Ancora una volta il caldo ci costringe ad una pausa alla ricerca di un po’ di fresco. È d’obbligo a questo punto una sosta-gelato e perché no, una visitina ad un grazioso negozietto di souvenir, La Casa di Margot, dove adocchio alcune cosette interessanti.
Il funerale finisce e finalmente abbiamo accesso alla basilica. Io, però, devo bardarmi con dei teli per coprire le spalle e le gambe, i miei bermuda e la mia maglietta senza maniche (non è una canotta!) non sono ammessi, potrei scandalizzare qualcuno.
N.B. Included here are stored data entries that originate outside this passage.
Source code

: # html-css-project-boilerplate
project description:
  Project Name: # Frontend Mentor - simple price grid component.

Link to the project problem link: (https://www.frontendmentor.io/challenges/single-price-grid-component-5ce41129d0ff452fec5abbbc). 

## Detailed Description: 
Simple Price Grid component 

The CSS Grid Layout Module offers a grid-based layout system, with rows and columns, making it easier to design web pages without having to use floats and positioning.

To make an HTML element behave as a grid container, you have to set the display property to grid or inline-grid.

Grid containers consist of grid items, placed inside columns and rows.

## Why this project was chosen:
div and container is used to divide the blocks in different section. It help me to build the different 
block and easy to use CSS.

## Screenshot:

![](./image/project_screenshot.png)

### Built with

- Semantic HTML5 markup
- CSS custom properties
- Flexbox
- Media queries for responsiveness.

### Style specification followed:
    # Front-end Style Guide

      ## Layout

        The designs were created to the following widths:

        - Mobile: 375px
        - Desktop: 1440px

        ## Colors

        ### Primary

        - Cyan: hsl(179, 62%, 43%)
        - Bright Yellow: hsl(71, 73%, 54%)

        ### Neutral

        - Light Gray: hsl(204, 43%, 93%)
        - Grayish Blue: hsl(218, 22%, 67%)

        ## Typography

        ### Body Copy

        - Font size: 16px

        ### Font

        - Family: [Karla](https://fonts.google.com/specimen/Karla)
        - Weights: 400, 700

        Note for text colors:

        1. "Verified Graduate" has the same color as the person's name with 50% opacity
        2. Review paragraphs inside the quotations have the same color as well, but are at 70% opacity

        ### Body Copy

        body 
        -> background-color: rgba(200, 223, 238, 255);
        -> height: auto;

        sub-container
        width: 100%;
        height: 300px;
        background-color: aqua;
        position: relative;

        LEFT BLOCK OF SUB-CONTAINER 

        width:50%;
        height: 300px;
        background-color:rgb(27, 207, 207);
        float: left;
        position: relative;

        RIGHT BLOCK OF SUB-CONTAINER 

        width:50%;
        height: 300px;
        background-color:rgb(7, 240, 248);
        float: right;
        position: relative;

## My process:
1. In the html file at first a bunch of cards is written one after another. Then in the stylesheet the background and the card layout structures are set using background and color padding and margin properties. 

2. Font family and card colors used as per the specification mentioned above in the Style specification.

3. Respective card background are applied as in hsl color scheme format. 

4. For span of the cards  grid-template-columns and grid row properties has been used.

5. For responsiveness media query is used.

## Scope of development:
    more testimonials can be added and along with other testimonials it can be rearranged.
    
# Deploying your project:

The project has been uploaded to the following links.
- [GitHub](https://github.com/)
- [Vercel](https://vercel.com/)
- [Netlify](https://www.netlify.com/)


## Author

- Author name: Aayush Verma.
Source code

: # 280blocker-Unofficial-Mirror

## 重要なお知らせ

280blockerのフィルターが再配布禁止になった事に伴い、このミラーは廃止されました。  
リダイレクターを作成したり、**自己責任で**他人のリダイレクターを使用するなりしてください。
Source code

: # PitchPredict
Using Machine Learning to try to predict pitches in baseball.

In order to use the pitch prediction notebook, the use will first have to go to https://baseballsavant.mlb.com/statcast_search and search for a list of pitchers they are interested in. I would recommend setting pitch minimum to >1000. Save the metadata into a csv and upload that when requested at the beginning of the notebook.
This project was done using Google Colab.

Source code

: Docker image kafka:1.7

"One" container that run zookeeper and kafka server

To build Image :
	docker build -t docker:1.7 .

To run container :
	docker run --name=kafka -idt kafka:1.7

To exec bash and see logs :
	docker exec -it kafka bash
Mi sento una pastorella del presepe, messa così davvero sono l’attrazione dei turisti: mi fissano e sorridono; infatti mi guardo intorno e scopro che una donna con dei pantaloncini ben più corti dei miei, con le natiche quasi al vento, gironzola tra le navate della chiesa con nonchalance…Sento salirmi la pressione, mi arrabbio e liberandomi di tutto l’ambaradan, esco con stizza dalla chiesa. Sono furente: queste regole o le fanno seguire a tutti, o ne facciano a meno! Stanno lì a guardare i centimetri di pelle scoperta e non si accorgono di chi accende le candele senza nemmeno fare un’offerta. È scandaloso, ho visto anche questo! Il mio abbigliamento non era assolutamente fuori luogo, non mi sarebbe mai balenata l’idea di entrare in chiesa se avessi ritenuto che il mio abbigliamento fosse stato inopportuno!
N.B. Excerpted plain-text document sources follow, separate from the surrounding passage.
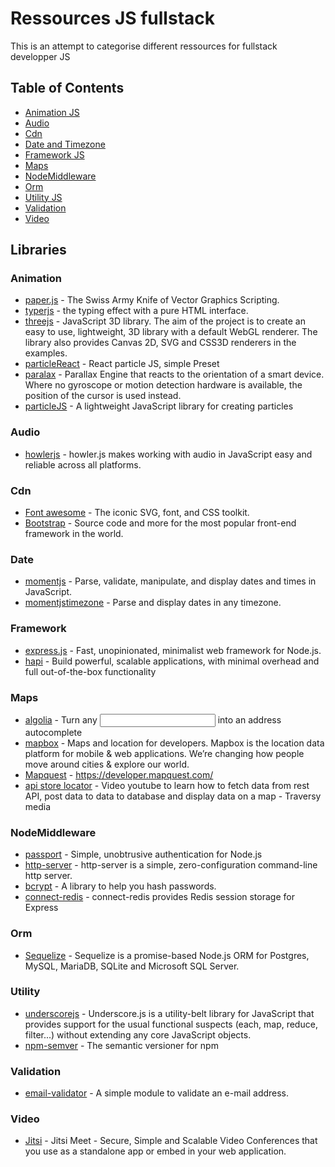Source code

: # Ressources JS fullstack

This is an attempt to categorise different ressources for fullstack developper JS

## Table of Contents

- [Animation JS](#Animation)
- [Audio](#Audio)
- [Cdn](#Cdn)
- [Date and Timezone](#Time)
- [Framework JS](#Framework)
- [Maps](#Maps)
- [NodeMiddleware](#NodeMiddleware)
- [Orm](#Orm)
- [Utility JS](#Utility)
- [Validation](#Validation)
- [Video](#Video)




Libraries
-------

### Animation

- [paper.js](http://paperjs.org) - The Swiss Army Knife of Vector Graphics Scripting.
- [typerjs](https://steven.codes/typerjs/) - the typing effect with a pure HTML interface.
- [threejs](https://threejs.org/) - JavaScript 3D library. The aim of the project is to create an easy to use, lightweight, 3D library with a default WebGL renderer. The library also provides Canvas 2D, SVG and CSS3D renderers in the examples.
- [particleReact](https://rpj.bembi.org/?ref=madewithreactjs.com#simple) - React particle JS, simple Preset
- [paralax](https://matthew.wagerfield.com/parallax/) - Parallax Engine that reacts to the orientation of a smart device. Where no gyroscope or motion detection hardware is available, the position of the cursor is used instead.
- [particleJS](https://vincentgarreau.com/particles.js/) - A lightweight JavaScript library for creating particles

### Audio 

- [howlerjs](https://howlerjs.com/) - howler.js makes working with audio in JavaScript easy and reliable across all platforms.

### Cdn

- [Font awesome](https://cdnjs.com/libraries/font-awesome) - The iconic SVG, font, and CSS toolkit.
- [Bootstrap](https://www.bootstrapcdn.com/) - Source code and more for the most popular front-end framework in the world.

### Date

- [momentjs](https://momentjs.com/) - Parse, validate, manipulate, and display dates and times in JavaScript.
- [momentjstimezone](https://momentjs.com/timezone/) - Parse and display dates in any timezone.

### Framework

- [express.js](https://expressjs.com/) - Fast, unopinionated, minimalist web framework for Node.js.
- [hapi](https://hapi.dev/) - Build powerful, scalable applications, with minimal overhead and full out-of-the-box functionality


### Maps

- [algolia](https://community.algolia.com/places/) - Turn any <input> into an address autocomplete
- [mapbox](https://www.mapbox.com/) - Maps and location for developers. Mapbox is the location data platform for mobile & web applications. We’re changing how people move around cities & explore our world.
- [Mapquest](https://developer.mapquest.com/) - https://developer.mapquest.com/
- [api store locator](https://www.youtube.com/watch?v=9FQrFah9rnc) - Video youtube to learn how to fetch data from rest API, post data to data to database  and display data on a map - Traversy media

### NodeMiddleware

- [passport](http://www.passportjs.org/) - Simple, unobtrusive authentication for Node.js
- [http-server](https://github.com/http-party/http-server) - http-server is a simple, zero-configuration command-line http server.
- [bcrypt](https://github.com/kelektiv/node.bcrypt.js) - A library to help you hash passwords.
- [connect-redis](https://github.com/tj/connect-redis#readme) - connect-redis provides Redis session storage for Express

### Orm

- [Sequelize](https://sequelize.org/v5/) - Sequelize is a promise-based Node.js ORM for Postgres, MySQL, MariaDB, SQLite and Microsoft SQL Server. 

### Utility

- [underscorejs](https://underscorejs.org) - Underscore.js is a utility-belt library for JavaScript that provides support for the usual functional suspects (each, map, reduce, filter...) without extending any core JavaScript objects.
- [npm-semver](https://docs.npmjs.com/misc/semver.html) - The semantic versioner for npm

### Validation

- [email-validator](https://www.npmjs.com/package/email-validator) - A simple module to validate an e-mail address.

### Video 

- [Jitsi](https://jitsi.org/) - Jitsi Meet - Secure, Simple and Scalable Video Conferences that you use as a standalone app or embed in your web application.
Il Cimitero degli Eroi è di grande impatto emotivo. Le croci in ferro battuto sono disposte su più file, tutte uguali e ben ordinate. L’Angelo della Carità, una scultura bronzea che rappresenta un soldato morente sostenuto da una figura femminile è talmente reale che mi commuove ed è impossibile non fare una sosta meditativa davanti al Monumento dei dieci Militi Ignoti, dove ai suoi piedi, fu sepolta, per volontà della medesima, Maria Bergamas, la madre triestina che scelse la salma dell’undicesimo Milite Ignoto traslato all’Altare della Patria a Roma.
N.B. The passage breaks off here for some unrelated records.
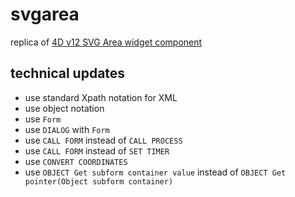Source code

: # svgarea
replica of [4D v12 SVG Area widget component](https://github.com/vdelachaux/SVG)

## technical updates 

* use standard Xpath notation for XML
* use object notation
* use `Form`
* use `DIALOG` with `Form`
* use `CALL FORM` instead of `CALL PROCESS`
* use `CALL FORM` instead of `SET TIMER`
* use `CONVERT COORDINATES`
* use `OBJECT Get subform container value` instead of `OBJECT Get pointer(Object subform container)`
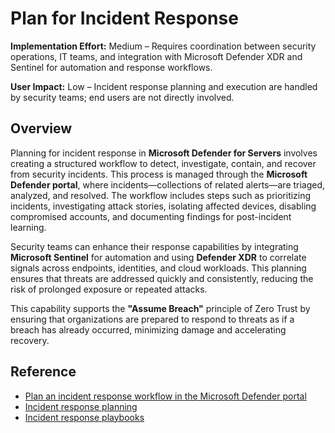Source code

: # Plan for Incident Response

**Implementation Effort:** Medium – Requires coordination between security operations, IT teams, and integration with Microsoft Defender XDR and Sentinel for automation and response workflows.

**User Impact:** Low – Incident response planning and execution are handled by security teams; end users are not directly involved.

## Overview

Planning for incident response in **Microsoft Defender for Servers** involves creating a structured workflow to detect, investigate, contain, and recover from security incidents. This process is managed through the **Microsoft Defender portal**, where incidents—collections of related alerts—are triaged, analyzed, and resolved. The workflow includes steps such as prioritizing incidents, investigating attack stories, isolating affected devices, disabling compromised accounts, and documenting findings for post-incident learning.

Security teams can enhance their response capabilities by integrating **Microsoft Sentinel** for automation and using **Defender XDR** to correlate signals across endpoints, identities, and cloud workloads. This planning ensures that threats are addressed quickly and consistently, reducing the risk of prolonged exposure or repeated attacks.

This capability supports the **"Assume Breach"** principle of Zero Trust by ensuring that organizations are prepared to respond to threats as if a breach has already occurred, minimizing damage and accelerating recovery.

## Reference

- [Plan an incident response workflow in the Microsoft Defender portal](https://learn.microsoft.com/en-us/unified-secops-platform/plan-incident-response)
- [Incident response planning](https://learn.microsoft.com/en-us/security/operations/incident-response-planning)
- [Incident response playbooks](https://learn.microsoft.com/en-us/security/operations/incident-response-playbooks)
I cimiteri militari sono luoghi meditativi: ogni tanto farvi una visita serve a ricordare di quale fortuna stringiamo tra le mani, noi che di guerra ne abbiamo sempre sentito solo parlare e viste alcune immagini...
Partiamo da Aquileia non prima d’essere passati dalla fontana pubblica: acqua freschissima da bere, acqua fresca da smorzare i fumi della rabbia…
Il tempo del rientro non ha superato i limiti di quello dell’andata. Nonostante il traffico ed il formarsi della coda in alcuni punti, dopo circa sei ore respiriamo aria di casa.
Ogni luogo che mi ospita anche solo per una breve vacanza, mi lascia sempre qualcosa di piacevole da ricordare. La spensieratezza dei giorni trascorsi con calma, una risata, una foto, un termine dialettale: ognuna di queste cose, anche se al momento in cui le ho vissute non vi ho fatto molto caso, una volta finita la vacanza, ritornano in mente e mi fanno sorridere.
Ecco qual è la vera medicina per alleggerire le mie prossime solite giornate.